___ Dataset content

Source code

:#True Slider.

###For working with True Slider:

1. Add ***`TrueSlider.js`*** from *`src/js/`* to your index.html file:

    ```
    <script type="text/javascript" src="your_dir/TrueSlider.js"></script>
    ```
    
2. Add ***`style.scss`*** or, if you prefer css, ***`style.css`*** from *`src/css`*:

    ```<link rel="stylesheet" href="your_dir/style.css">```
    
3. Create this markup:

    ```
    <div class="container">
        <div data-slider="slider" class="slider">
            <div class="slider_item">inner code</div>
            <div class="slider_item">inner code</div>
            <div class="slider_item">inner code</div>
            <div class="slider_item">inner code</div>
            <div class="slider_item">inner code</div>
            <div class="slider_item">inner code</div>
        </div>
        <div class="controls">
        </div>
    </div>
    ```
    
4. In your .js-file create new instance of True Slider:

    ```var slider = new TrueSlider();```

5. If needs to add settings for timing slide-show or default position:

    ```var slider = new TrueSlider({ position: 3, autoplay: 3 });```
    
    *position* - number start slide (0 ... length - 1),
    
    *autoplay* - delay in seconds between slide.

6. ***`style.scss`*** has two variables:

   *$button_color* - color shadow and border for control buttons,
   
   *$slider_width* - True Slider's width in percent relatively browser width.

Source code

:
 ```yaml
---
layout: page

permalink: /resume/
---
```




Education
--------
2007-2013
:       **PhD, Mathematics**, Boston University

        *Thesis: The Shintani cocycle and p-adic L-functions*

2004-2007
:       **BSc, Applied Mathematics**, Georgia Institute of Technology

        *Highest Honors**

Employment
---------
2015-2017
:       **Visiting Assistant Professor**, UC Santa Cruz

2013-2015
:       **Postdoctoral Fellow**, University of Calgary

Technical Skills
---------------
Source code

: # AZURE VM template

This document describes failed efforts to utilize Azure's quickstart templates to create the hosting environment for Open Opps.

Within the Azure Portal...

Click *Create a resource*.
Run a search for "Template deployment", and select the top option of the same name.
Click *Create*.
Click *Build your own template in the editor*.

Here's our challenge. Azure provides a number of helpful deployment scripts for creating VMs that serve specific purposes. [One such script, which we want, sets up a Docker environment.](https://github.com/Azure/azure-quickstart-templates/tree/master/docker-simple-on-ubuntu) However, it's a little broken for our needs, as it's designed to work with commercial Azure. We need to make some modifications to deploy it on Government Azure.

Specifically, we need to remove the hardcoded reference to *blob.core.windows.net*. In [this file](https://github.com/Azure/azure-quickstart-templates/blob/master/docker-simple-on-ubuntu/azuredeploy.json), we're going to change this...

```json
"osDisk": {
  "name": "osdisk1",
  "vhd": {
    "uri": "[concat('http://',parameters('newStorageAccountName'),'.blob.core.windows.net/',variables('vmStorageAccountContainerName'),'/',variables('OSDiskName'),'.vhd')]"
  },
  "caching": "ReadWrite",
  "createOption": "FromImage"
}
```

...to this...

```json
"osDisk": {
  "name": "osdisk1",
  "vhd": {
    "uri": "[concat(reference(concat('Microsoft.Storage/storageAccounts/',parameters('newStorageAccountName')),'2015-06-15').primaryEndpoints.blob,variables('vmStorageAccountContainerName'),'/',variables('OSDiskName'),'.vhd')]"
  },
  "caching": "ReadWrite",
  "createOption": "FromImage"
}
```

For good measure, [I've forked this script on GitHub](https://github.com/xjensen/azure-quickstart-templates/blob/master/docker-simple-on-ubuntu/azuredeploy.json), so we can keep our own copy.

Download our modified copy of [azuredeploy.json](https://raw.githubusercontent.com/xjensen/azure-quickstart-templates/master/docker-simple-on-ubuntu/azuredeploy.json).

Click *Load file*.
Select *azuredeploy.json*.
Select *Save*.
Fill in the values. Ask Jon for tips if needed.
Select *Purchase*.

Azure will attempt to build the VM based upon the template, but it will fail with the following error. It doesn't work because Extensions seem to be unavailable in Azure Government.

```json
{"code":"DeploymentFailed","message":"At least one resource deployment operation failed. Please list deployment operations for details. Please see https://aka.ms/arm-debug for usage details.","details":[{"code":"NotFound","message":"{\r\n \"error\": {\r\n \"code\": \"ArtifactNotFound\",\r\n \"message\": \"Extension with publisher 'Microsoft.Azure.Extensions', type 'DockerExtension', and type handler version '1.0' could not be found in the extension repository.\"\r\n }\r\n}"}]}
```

______

Write down exactly every line of the material above up to and including the line containing "if you prefer".

Source code

:#True Slider.

###For working with True Slider:

1. Add ***`TrueSlider.js`*** from *`src/js/`* to your index.html file:

    ```
    <script type="text/javascript" src="your_dir/TrueSlider.js"></script>
    ```
    
2. Add ***`style.scss`*** or, if you prefer css, ***`style.css`*** from *`src/css`*:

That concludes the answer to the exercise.